Pada tahun 2014 Sigit merasa cukup sudah kerja kantoran. Ia mengundurkan diri dari kantornya karena kepingin mencari suasana kerja baru. Dunia pertanian mulai mengusik minatnya. Maka ia belajarlah menanam berbagai macam buah khususnya durian ke banyak praktisi. Setelah dirasa ilmunya cukup, Sigit kemudian menanam di lahan yang dibelinya pada pada tahun 2004 di dua lokasi di daerah Kec. Girimarto, Wonogiri seluas 3000  m2 yang ditanami 40 pohon durian, serta seluas 1500  m2 yang ditanami 55 pohon durian, 15 pohon kelengkeng dan 15 pohon alpukat.

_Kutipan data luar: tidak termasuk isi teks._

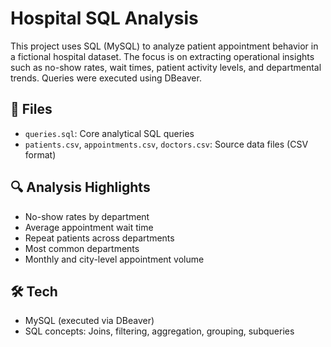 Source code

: # Hospital SQL Analysis

This project uses SQL (MySQL) to analyze patient appointment behavior in a fictional hospital dataset. The focus is on extracting operational insights such as no-show rates, wait times, patient activity levels, and departmental trends. Queries were executed using DBeaver.

## 📁 Files
- `queries.sql`: Core analytical SQL queries
- `patients.csv`, `appointments.csv`, `doctors.csv`: Source data files (CSV format)

## 🔍 Analysis Highlights
- No-show rates by department
- Average appointment wait time
- Repeat patients across departments
- Most common departments
- Monthly and city-level appointment volume

## 🛠 Tech
- MySQL (executed via DBeaver)
- SQL concepts: Joins, filtering, aggregation, grouping, subqueries
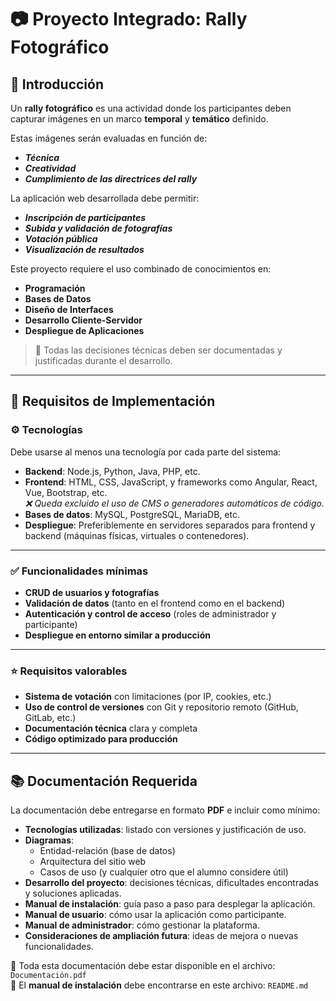 # 📷 Proyecto Integrado: Rally Fotográfico

## 📝 Introducción

Un **rally fotográfico** es una actividad donde los participantes deben capturar imágenes en un marco **temporal** y **temático** definido.

Estas imágenes serán evaluadas en función de:

- **_Técnica_**
- **_Creatividad_**
- **_Cumplimiento de las directrices del rally_**

La aplicación web desarrollada debe permitir:

- **_Inscripción de participantes_**
- **_Subida y validación de fotografías_**
- **_Votación pública_**
- **_Visualización de resultados_**

Este proyecto requiere el uso combinado de conocimientos en:

- **Programación**
- **Bases de Datos**
- **Diseño de Interfaces**
- **Desarrollo Cliente-Servidor**
- **Despliegue de Aplicaciones**

> 🧠 Todas las decisiones técnicas deben ser documentadas y justificadas durante el desarrollo.

---

## 🧩 Requisitos de Implementación

### ⚙️ Tecnologías

Debe usarse al menos una tecnología por cada parte del sistema:

- **Backend**: Node.js, Python, Java, PHP, etc.
- **Frontend**: HTML, CSS, JavaScript, y frameworks como Angular, React, Vue, Bootstrap, etc.  
  _❌ Queda excluido el uso de CMS o generadores automáticos de código._
- **Bases de datos**: MySQL, PostgreSQL, MariaDB, etc.
- **Despliegue**: Preferiblemente en servidores separados para frontend y backend (máquinas físicas, virtuales o contenedores).

---

### ✅ Funcionalidades mínimas

- **CRUD de usuarios y fotografías**
- **Validación de datos** (tanto en el frontend como en el backend)
- **Autenticación y control de acceso** (roles de administrador y participante)
- **Despliegue en entorno similar a producción**

---

### ⭐ Requisitos valorables

- **Sistema de votación** con limitaciones (por IP, cookies, etc.)
- **Uso de control de versiones** con Git y repositorio remoto (GitHub, GitLab, etc.)
- **Documentación técnica** clara y completa
- **Código optimizado para producción**

---

## 📚 Documentación Requerida

La documentación debe entregarse en formato **PDF** e incluir como mínimo:

- **Tecnologías utilizadas**: listado con versiones y justificación de uso.
- **Diagramas**: 
  - Entidad-relación (base de datos)
  - Arquitectura del sitio web
  - Casos de uso (y cualquier otro que el alumno considere útil)
- **Desarrollo del proyecto**: decisiones técnicas, dificultades encontradas y soluciones aplicadas.
- **Manual de instalación**: guía paso a paso para desplegar la aplicación.
- **Manual de usuario**: cómo usar la aplicación como participante.
- **Manual de administrador**: cómo gestionar la plataforma.
- **Consideraciones de ampliación futura**: ideas de mejora o nuevas funcionalidades.

📁 Toda esta documentación debe estar disponible en el archivo: `Documentación.pdf`  
📘 El **manual de instalación** debe encontrarse en este archivo: `README.md` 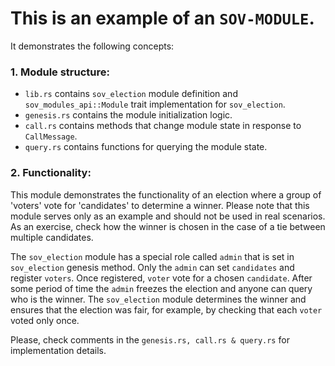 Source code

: # This is an example of an `SOV-MODULE`.

It demonstrates the following concepts:
### 1. Module structure:
- `lib.rs` contains `sov_election` module definition and `sov_modules_api::Module` trait implementation for `sov_election`.
- `genesis.rs` contains the module initialization logic.
- `call.rs` contains methods that change module state in response to `CallMessage`.
- `query.rs` contains functions for querying the module state.

### 2. Functionality: 
This module demonstrates the functionality of an election where a group of 'voters' vote for 'candidates' to determine a winner. Please note that this module serves only as an example and should not be used in real scenarios. As an exercise, check how the winner is chosen in the case of a tie between multiple candidates.

The `sov_election` module has a special role called `admin` that is set in `sov_election` genesis method. Only the `admin` can set `candidates` and register `voters`. Once registered, `voter` vote for a chosen `candidate`. After some period of time the `admin` freezes the election and anyone can query who is the winner. The `sov_election` module determines the winner and ensures that the election was fair, for example, by checking that each `voter` voted only once. 

Please, check comments in the `genesis.rs, call.rs & query.rs` for implementation details. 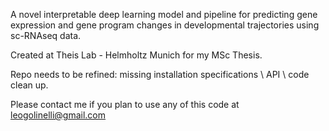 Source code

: A novel interpretable deep learning model and pipeline for predicting gene expression and gene program changes in developmental trajectories using sc-RNAseq data.

Created at Theis Lab - Helmholtz Munich for my MSc Thesis.

Repo needs to be refined: missing installation specifications \ API \ code clean up.

Please contact me if you plan to use any of this code at leogolinelli@gmail.com
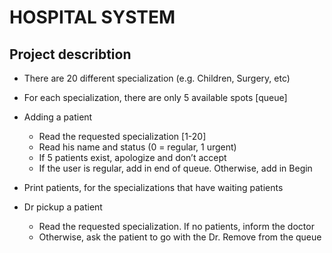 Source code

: # HOSPITAL SYSTEM
## **Project describtion**
* There are 20 different specialization (e.g. Children, Surgery, etc)
* For each specialization, there are only 5 available spots [queue]

* Adding a patient
	* Read the requested specialization [1-20]
	* Read his name and status (0 = regular, 1 urgent)
	* If 5 patients exist, apologize and don’t accept
	* If the user is regular, add in end of queue. Otherwise, add in Begin

* Print patients, for the specializations that have waiting patients

* Dr pickup a patient
	* Read the requested specialization. If no patients, inform the doctor
	* Otherwise, ask the patient to go with the Dr. Remove from the queue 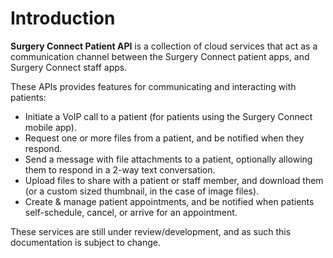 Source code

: # Introduction

**Surgery Connect Patient API** is a collection of cloud services that act as a communication channel between the Surgery Connect patient apps, and Surgery Connect staff apps.

These APIs provides features for communicating and interacting with patients:

- Initiate a VoIP call to a patient (for patients using the Surgery Connect mobile app).
- Request one or more files from a patient, and be notified when they respond.
- Send a message with file attachments to a patient, optionally allowing them to respond in a 2-way text conversation.
- Upload files to share with a patient or staff member, and download them (or a custom sized thumbnail, in the case of image files).
- Create & manage patient appointments, and be notified when patients self-schedule, cancel, or arrive for an appointment.

<aside class="notice">
These services are still under review/development, and as such this documentation is subject to change.
</aside> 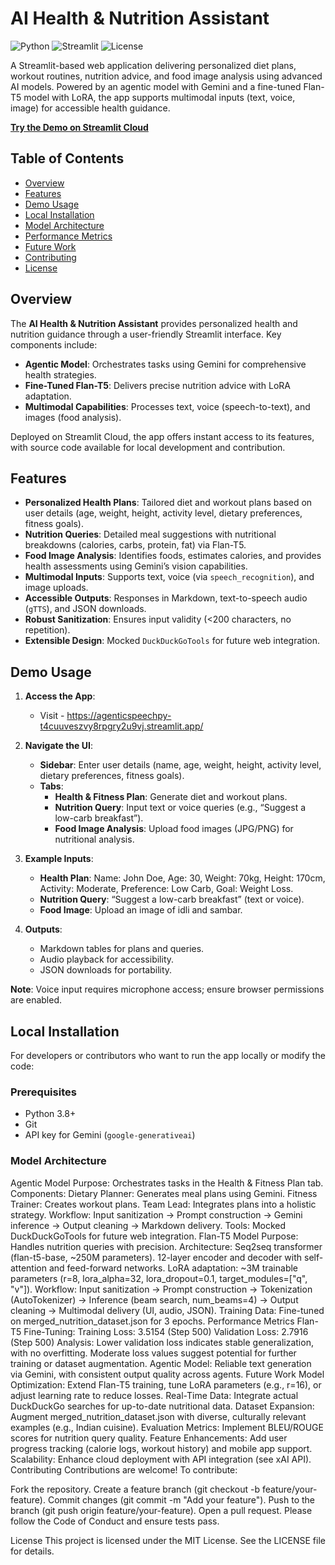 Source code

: # AI Health & Nutrition Assistant

![Python](https://img.shields.io/badge/Python-3.8+-blue.svg)
![Streamlit](https://img.shields.io/badge/Streamlit-1.31.0-red.svg)
![License](https://img.shields.io/badge/License-MIT-green.svg)

A Streamlit-based web application delivering personalized diet plans, workout routines, nutrition advice, and food image analysis using advanced AI models. Powered by an agentic model with Gemini and a fine-tuned Flan-T5 model with LoRA, the app supports multimodal inputs (text, voice, image) for accessible health guidance.

[**Try the Demo on Streamlit Cloud**](https://your-app.streamlit.app)

## Table of Contents
- [Overview](#overview)
- [Features](#features)
- [Demo Usage](#demo-usage)
- [Local Installation](#local-installation)
- [Model Architecture](#model-architecture)
- [Performance Metrics](#performance-metrics)
- [Future Work](#future-work)
- [Contributing](#contributing)
- [License](#license)

## Overview

The **AI Health & Nutrition Assistant** provides personalized health and nutrition guidance through a user-friendly Streamlit interface. Key components include:
- **Agentic Model**: Orchestrates tasks using Gemini for comprehensive health strategies.
- **Fine-Tuned Flan-T5**: Delivers precise nutrition advice with LoRA adaptation.
- **Multimodal Capabilities**: Processes text, voice (speech-to-text), and images (food analysis).

Deployed on Streamlit Cloud, the app offers instant access to its features, with source code available for local development and contribution.

## Features

- **Personalized Health Plans**: Tailored diet and workout plans based on user details (age, weight, height, activity level, dietary preferences, fitness goals).
- **Nutrition Queries**: Detailed meal suggestions with nutritional breakdowns (calories, carbs, protein, fat) via Flan-T5.
- **Food Image Analysis**: Identifies foods, estimates calories, and provides health assessments using Gemini’s vision capabilities.
- **Multimodal Inputs**: Supports text, voice (via `speech_recognition`), and image uploads.
- **Accessible Outputs**: Responses in Markdown, text-to-speech audio (`gTTS`), and JSON downloads.
- **Robust Sanitization**: Ensures input validity (<200 characters, no repetition).
- **Extensible Design**: Mocked `DuckDuckGoTools` for future web integration.

## Demo Usage

1. **Access the App**:
   - Visit  -  https://agenticspeechpy-t4cuuveszvy8rpgry2u9vj.streamlit.app/

2. **Navigate the UI**:
   - **Sidebar**: Enter user details (name, age, weight, height, activity level, dietary preferences, fitness goals).
   - **Tabs**:
     - **Health & Fitness Plan**: Generate diet and workout plans.
     - **Nutrition Query**: Input text or voice queries (e.g., “Suggest a low-carb breakfast”).
     - **Food Image Analysis**: Upload food images (JPG/PNG) for nutritional analysis.

3. **Example Inputs**:
   - **Health Plan**: Name: John Doe, Age: 30, Weight: 70kg, Height: 170cm, Activity: Moderate, Preference: Low Carb, Goal: Weight Loss.
   - **Nutrition Query**: “Suggest a low-carb breakfast” (text or voice).
   - **Food Image**: Upload an image of idli and sambar.

4. **Outputs**:
   - Markdown tables for plans and queries.
   - Audio playback for accessibility.
   - JSON downloads for portability.

**Note**: Voice input requires microphone access; ensure browser permissions are enabled.

## Local Installation

For developers or contributors who want to run the app locally or modify the code:

### Prerequisites
- Python 3.8+
- Git
- API key for Gemini (`google-generativeai`)

### Model Architecture
Agentic Model
Purpose: Orchestrates tasks in the Health & Fitness Plan tab.
Components:
Dietary Planner: Generates meal plans using Gemini.
Fitness Trainer: Creates workout plans.
Team Lead: Integrates plans into a holistic strategy.
Workflow: Input sanitization → Prompt construction → Gemini inference → Output cleaning → Markdown delivery.
Tools: Mocked DuckDuckGoTools for future web integration.
Flan-T5 Model
Purpose: Handles nutrition queries with precision.
Architecture:
Seq2seq transformer (flan-t5-base, ~250M parameters).
12-layer encoder and decoder with self-attention and feed-forward networks.
LoRA adaptation: ~3M trainable parameters (r=8, lora_alpha=32, lora_dropout=0.1, target_modules=["q", "v"]).
Workflow: Input sanitization → Prompt construction → Tokenization (AutoTokenizer) → Inference (beam search, num_beams=4) → Output cleaning → Multimodal delivery (UI, audio, JSON).
Training Data: Fine-tuned on merged_nutrition_dataset.json for 3 epochs.
Performance Metrics
Flan-T5 Fine-Tuning:
Training Loss: 3.5154 (Step 500)
Validation Loss: 2.7916 (Step 500)
Analysis: Lower validation loss indicates stable generalization, with no overfitting. Moderate loss values suggest potential for further training or dataset augmentation.
Agentic Model: Reliable text generation via Gemini, with consistent output quality across agents.
Future Work
Model Optimization: Extend Flan-T5 training, tune LoRA parameters (e.g., r=16), or adjust learning rate to reduce losses.
Real-Time Data: Integrate actual DuckDuckGo searches for up-to-date nutritional data.
Dataset Expansion: Augment merged_nutrition_dataset.json with diverse, culturally relevant examples (e.g., Indian cuisine).
Evaluation Metrics: Implement BLEU/ROUGE scores for nutrition query quality.
Feature Enhancements: Add user progress tracking (calorie logs, workout history) and mobile app support.
Scalability: Enhance cloud deployment with API integration (see xAI API).
Contributing
Contributions are welcome! To contribute:

Fork the repository.
Create a feature branch (git checkout -b feature/your-feature).
Commit changes (git commit -m "Add your feature").
Push to the branch (git push origin feature/your-feature).
Open a pull request.
Please follow the Code of Conduct and ensure tests pass.

License
This project is licensed under the MIT License. See the LICENSE file for details.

Pada tahun 2017 Sigit mulai mencoba-coba menanam anggur di rumahnya di desa Gumpang, Kec. Kartosuro, Sukoharjo dan berhasil. Dari pengalamannya ternyata menanam anggur tidak sulit. Demi untuk memperoleh ilmu ia tak segan-segan menempuh perjalanan jauh sampai ke Jepara untuk berguru pada beberapa praktisi murah ilmu di sana dan ikut di berbagai komunitas anggur

Proses awal pembuatan green house dan penanaman anggur di desa Ngroto

Pada tahun 2019 Sigit berkenalan dengan pegawai Penyuluh Lapangan Keluarga Berencana (PLKB) bernama Bagoes Setyo Utomo yang bertugas di desa Ngroto, Kec. Kismantoro, Wonogiri. Sigit dicurhati bagaimana penyuluh tersebut sudah selama 2 tahun berupaya mengangkat perekonomian warga Ngroto bekerja sama dengan berbagai pihak, namun belum juga berhasil. Desa Ngroto memang termasuk desa dengan kategori di bawah garis kemiskinan di Kabupaten Wonogiri, dengan kontur wilayah berbukit yang relatif tandus.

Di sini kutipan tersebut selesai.